In April 1986, the worst nuclear power plant disaster happened in Ukraine in the Chernobyl Nuclear Power Plant. According to the World Nuclear Association, the disaster in Chernobyl was due to the flawed Soviet reactor design ad some serious mistakes by the plant operators.

More than 30 years later, the site remains radioactive, which had led thousands of the citizens living nearby to evacuate the area when the disaster happened. But there is also an influx of tourists coming to Chernobyl that has motivated the officials to seek an official status from UNESCO.

Guide Maksym Polivko said that the Chernobyl zone is already a famous landmark, but it does not have an official status like other famous sites. The zone has become deserted Soviet-era tower blocks, shops, and official buildings where wildlife is taking over.

Chernobyl As A UNESCO World Heritage Site

Under the government's initiative of pushing Chernobyl to become a UNESCO World Heritage alongside the Taj Mahal of India and Stonehenge in England, officials hope that recognition from the UN's cultural agency will boost the zone's tourist attraction and strengthen efforts of preserving aging buildings and properties. 
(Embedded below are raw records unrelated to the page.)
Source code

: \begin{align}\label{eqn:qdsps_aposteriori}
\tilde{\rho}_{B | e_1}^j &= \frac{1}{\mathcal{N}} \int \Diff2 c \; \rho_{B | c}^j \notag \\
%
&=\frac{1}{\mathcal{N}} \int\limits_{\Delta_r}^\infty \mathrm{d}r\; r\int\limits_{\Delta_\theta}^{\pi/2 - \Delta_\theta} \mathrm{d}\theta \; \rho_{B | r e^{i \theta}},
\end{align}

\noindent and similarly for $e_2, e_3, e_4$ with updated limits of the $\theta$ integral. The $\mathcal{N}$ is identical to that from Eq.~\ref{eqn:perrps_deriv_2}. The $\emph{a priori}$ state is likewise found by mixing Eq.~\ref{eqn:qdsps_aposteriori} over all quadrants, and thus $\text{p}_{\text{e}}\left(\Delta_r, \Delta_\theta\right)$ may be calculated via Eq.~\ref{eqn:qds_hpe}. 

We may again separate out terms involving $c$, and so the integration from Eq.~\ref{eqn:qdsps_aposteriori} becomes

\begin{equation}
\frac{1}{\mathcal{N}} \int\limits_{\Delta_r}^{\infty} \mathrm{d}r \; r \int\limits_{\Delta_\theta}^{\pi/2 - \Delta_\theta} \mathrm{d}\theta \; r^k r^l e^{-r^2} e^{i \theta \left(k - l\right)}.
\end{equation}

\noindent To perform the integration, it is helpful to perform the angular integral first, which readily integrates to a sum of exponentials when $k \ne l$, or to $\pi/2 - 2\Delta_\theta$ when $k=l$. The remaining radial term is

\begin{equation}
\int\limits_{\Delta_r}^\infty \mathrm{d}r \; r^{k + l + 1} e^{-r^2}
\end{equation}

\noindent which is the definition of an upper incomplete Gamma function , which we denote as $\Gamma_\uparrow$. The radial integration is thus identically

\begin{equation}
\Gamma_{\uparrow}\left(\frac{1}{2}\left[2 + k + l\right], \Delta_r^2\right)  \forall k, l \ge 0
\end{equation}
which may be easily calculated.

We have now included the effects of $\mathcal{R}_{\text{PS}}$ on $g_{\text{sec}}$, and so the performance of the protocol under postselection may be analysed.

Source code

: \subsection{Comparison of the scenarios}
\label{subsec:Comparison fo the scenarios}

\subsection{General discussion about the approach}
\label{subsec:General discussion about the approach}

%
The nuclear power plant disaster in 1986 has left swathes of Ukraine and its neighboring Belarus severely contaminated with radiation, which led to the creation of an exclusive zone the size of Luxembourg, ScienceAlert reported.

Authorities said that it might take 24,000 years before the zone becomes safe again for humans to live in. But the wildlife is not taking over the place despite the threat of radiation it possesses.

Besides them, over 100 older people live in the area despite the radiation threat. The residents' old belongings can be seen in the eerie residential blocks in a ghost town near Chernobyl called Pripyat.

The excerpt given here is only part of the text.